How to complete this task: Down to the last line, reproduce the data below exactly.

Entries provided:

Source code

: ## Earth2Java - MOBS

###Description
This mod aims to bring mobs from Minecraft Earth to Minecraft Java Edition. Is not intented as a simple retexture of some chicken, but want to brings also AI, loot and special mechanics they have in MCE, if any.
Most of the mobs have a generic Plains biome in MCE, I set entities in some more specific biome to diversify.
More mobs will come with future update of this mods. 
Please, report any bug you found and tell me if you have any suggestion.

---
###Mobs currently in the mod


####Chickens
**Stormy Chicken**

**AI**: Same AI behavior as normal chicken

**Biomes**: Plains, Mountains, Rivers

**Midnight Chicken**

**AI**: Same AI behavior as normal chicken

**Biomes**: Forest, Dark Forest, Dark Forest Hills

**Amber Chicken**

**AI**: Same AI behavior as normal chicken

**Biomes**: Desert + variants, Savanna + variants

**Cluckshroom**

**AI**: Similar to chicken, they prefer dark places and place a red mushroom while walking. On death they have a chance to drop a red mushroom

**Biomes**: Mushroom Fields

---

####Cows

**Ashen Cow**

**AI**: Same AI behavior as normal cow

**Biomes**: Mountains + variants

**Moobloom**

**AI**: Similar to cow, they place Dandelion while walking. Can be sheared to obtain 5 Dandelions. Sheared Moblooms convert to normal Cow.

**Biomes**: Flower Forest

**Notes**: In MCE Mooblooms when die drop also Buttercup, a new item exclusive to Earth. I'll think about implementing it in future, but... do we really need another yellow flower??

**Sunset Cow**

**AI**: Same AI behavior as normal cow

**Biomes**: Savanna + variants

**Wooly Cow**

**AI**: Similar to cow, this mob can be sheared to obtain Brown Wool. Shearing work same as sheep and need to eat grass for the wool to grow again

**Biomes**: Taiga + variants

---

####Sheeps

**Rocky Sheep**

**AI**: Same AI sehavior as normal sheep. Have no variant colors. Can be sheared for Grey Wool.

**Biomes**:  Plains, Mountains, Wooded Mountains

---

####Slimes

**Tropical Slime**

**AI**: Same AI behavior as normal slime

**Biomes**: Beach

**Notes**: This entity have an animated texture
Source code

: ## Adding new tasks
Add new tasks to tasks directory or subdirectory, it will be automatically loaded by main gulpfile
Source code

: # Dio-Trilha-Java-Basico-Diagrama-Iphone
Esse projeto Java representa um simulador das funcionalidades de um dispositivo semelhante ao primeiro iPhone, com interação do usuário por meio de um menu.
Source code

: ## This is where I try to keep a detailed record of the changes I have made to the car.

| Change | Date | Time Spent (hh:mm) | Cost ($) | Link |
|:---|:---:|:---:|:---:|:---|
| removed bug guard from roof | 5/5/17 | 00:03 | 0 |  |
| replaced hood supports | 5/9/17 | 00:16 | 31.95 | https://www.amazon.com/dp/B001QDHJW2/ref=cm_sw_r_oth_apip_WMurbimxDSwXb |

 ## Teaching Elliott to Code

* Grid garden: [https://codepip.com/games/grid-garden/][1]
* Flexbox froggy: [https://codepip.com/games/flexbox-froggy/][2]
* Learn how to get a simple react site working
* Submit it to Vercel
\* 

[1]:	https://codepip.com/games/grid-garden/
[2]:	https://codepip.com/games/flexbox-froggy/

Output of the exercise:
Source code

: ## Earth2Java - MOBS

###Description
This mod aims to bring mobs from Minecraft Earth to Minecraft Java Edition. Is not intented as a simple retexture of some chicken, but want to brings also AI, loot and special mechanics they have in MCE, if any.
Most of the mobs have a generic Plains biome in MCE, I set entities in some more specific biome to diversify.
More mobs will come with future update of this mods. 
Please, report any bug you found and tell me if you have any suggestion.

---
###Mobs currently in the mod


####Chickens
**Stormy Chicken**

**AI**: Same AI behavior as normal chicken

**Biomes**: Plains, Mountains, Rivers

**Midnight Chicken**

**AI**: Same AI behavior as normal chicken

**Biomes**: Forest, Dark Forest, Dark Forest Hills

**Amber Chicken**

**AI**: Same AI behavior as normal chicken

**Biomes**: Desert + variants, Savanna + variants

**Cluckshroom**

**AI**: Similar to chicken, they prefer dark places and place a red mushroom while walking. On death they have a chance to drop a red mushroom

**Biomes**: Mushroom Fields

---

####Cows

**Ashen Cow**

**AI**: Same AI behavior as normal cow

**Biomes**: Mountains + variants

**Moobloom**

**AI**: Similar to cow, they place Dandelion while walking. Can be sheared to obtain 5 Dandelions. Sheared Moblooms convert to normal Cow.

**Biomes**: Flower Forest

**Notes**: In MCE Mooblooms when die drop also Buttercup, a new item exclusive to Earth. I'll think about implementing it in future, but... do we really need another yellow flower??

**Sunset Cow**

**AI**: Same AI behavior as normal cow

**Biomes**: Savanna + variants

**Wooly Cow**

**AI**: Similar to cow, this mob can be sheared to obtain Brown Wool. Shearing work same as sheep and need to eat grass for the wool to grow again

**Biomes**: Taiga + variants

---

####Sheeps

**Rocky Sheep**

**AI**: Same AI sehavior as normal sheep. Have no variant colors. Can be sheared for Grey Wool.

**Biomes**:  Plains, Mountains, Wooded Mountains

---

####Slimes

**Tropical Slime**

**AI**: Same AI behavior as normal slime

**Biomes**: Beach

**Notes**: This entity have an animated texture
Source code

: ## Adding new tasks
Add new tasks to tasks directory or subdirectory, it will be automatically loaded by main gulpfile
Source code

: # Dio-Trilha-Java-Basico-Diagrama-Iphone
Esse projeto Java representa um simulador das funcionalidades de um dispositivo semelhante ao primeiro iPhone, com interação do usuário por meio de um menu.
Source code

: ## This is where I try to keep a detailed record of the changes I have made to the car.

| Change | Date | Time Spent (hh:mm) | Cost ($) | Link |
|:---|:---:|:---:|:---:|:---|
| removed bug guard from roof | 5/5/17 | 00:03 | 0 |  |
| replaced hood supports | 5/9/17 | 00:16 | 31.95 | https://www.amazon.com/dp/B001QDHJW2/ref=cm_sw_r_oth_apip_WMurbimxDSwXb |

 ## Teaching Elliott to Code

* Grid garden: [https://codepip.com/games/grid-garden/][1]
* Flexbox froggy: [https://codepip.com/games/flexbox-froggy/][2]
* Learn how to get a simple react site working
* Submit it to Vercel
\* 

[1]:	https://codepip.com/games/grid-garden/
[2]:	https://codepip.com/games/flexbox-froggy/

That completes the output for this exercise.